**YOUR ASSIGNMENT:**
Would you please copy each line below that includes the string "return"?

**DATA EXCERPTS:**
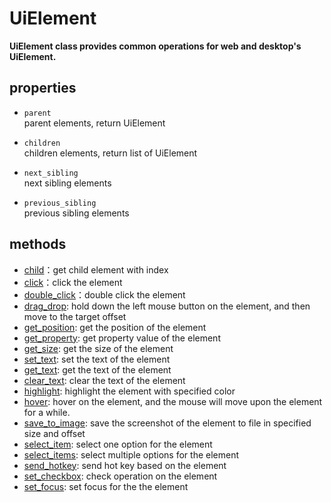 # UiElement <!-- {docsify-ignore-all} -->
**UiElement class provides common operations for web and desktop's UiElement.**  

## properties

- `parent`   
    parent elements, return UiElement

- `children`  
    children elements, return list of UiElement

- `next_sibling`  
    next sibling elements

- `previous_sibling`  
    previous sibling elements

## methods
- [child](/doc/api/python/uielement/child.md)：get child element with index
- [click](/doc/api/python/uielement/click.md)：click the element
- [double_click](/doc/api/python/uielement/double_click.md)：double click the element
- [drag_drop](/doc/api/python/uielement/drag_drop.md): hold down the left mouse button on the element, and then move to the target offset
- [get_position](/doc/api/python/uielement/get_position.md): get the position of the element
- [get_property](/doc/api/python/uielement/get_property.md): get property value of the element
- [get_size](/doc/api/python/uielement/get_size.md): get the size of the element
- [set_text](/doc/api/python/uielement/set_text.md): set the text of the element
- [get_text](/doc/api/python/uielement/get_text.md): get the text of the element
- [clear_text](/doc/api/python/uielement/clear_text.md): clear the text of the element
- [highlight](/doc/api/python/uielement/highlight.md): highlight the element with specified color
- [hover](/doc/api/python/uielement/hover.md): hover on the element, and the mouse will move upon the element for a while.
- [save_to_image](/doc/api/python/uielement/save_to_image.md): save the screenshot of the element to file in specified size and offset
- [select_item](/doc/api/python/uielement/select_item.md): select one option for the element
- [select_items](/doc/api/python/uielement/select_items.md): select multiple options for the element
- [send_hotkey](/doc/api/python/uielement/send_hotkey.md): send hot key based on the element
- [set_checkbox](/doc/api/python/uielement/set_checkbox.md): check operation on the element
- [set_focus](/doc/api/python/uielement/set_focus.md): set focus for the the element

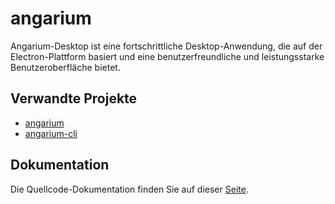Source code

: # angarium
Angarium-Desktop ist eine fortschrittliche Desktop-Anwendung, die auf der Electron-Plattform basiert und eine benutzerfreundliche und leistungsstarke Benutzeroberfläche bietet.

## Verwandte Projekte
- [angarium](https://github.com/JuliusVenier/angarium)
- [angarium-cli](https://github.com/JuliusVenier/angarium-cli)

## Dokumentation
Die Quellcode-Dokumentation finden Sie auf dieser [Seite](https://juliusvenier.github.io/angarium-desktop/).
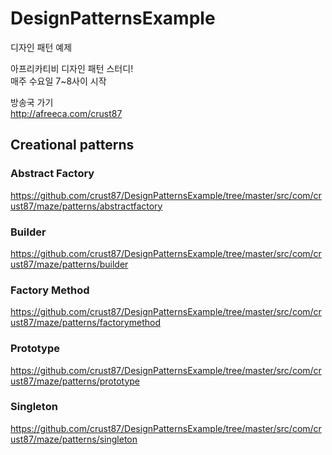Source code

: # DesignPatternsExample
디자인 패턴 예제

아프리카티비 디자인 패턴 스터디!<br />
매주 수요일 7~8사이 시작

방송국 가기<br />
http://afreeca.com/crust87

## Creational patterns

### Abstract Factory
https://github.com/crust87/DesignPatternsExample/tree/master/src/com/crust87/maze/patterns/abstractfactory <br />

### Builder
https://github.com/crust87/DesignPatternsExample/tree/master/src/com/crust87/maze/patterns/builder <br />

### Factory Method
https://github.com/crust87/DesignPatternsExample/tree/master/src/com/crust87/maze/patterns/factorymethod <br />

### Prototype
https://github.com/crust87/DesignPatternsExample/tree/master/src/com/crust87/maze/patterns/prototype <br />

### Singleton
https://github.com/crust87/DesignPatternsExample/tree/master/src/com/crust87/maze/patterns/singleton <br />

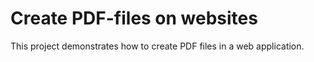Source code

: # Create PDF-files on websites
This project demonstrates how to create PDF files in a web application.

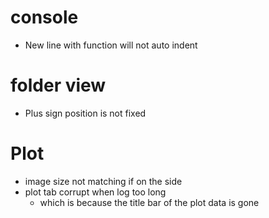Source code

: # console
- New line with function will not auto indent

# folder view
- Plus sign position is not fixed

# Plot
- image size not matching if on the side
- plot tab corrupt when log too long
    - which is because the title bar of the plot data is gone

**EXPECTED ANSWER:**
    parent elements, return UiElement
    children elements, return list of UiElement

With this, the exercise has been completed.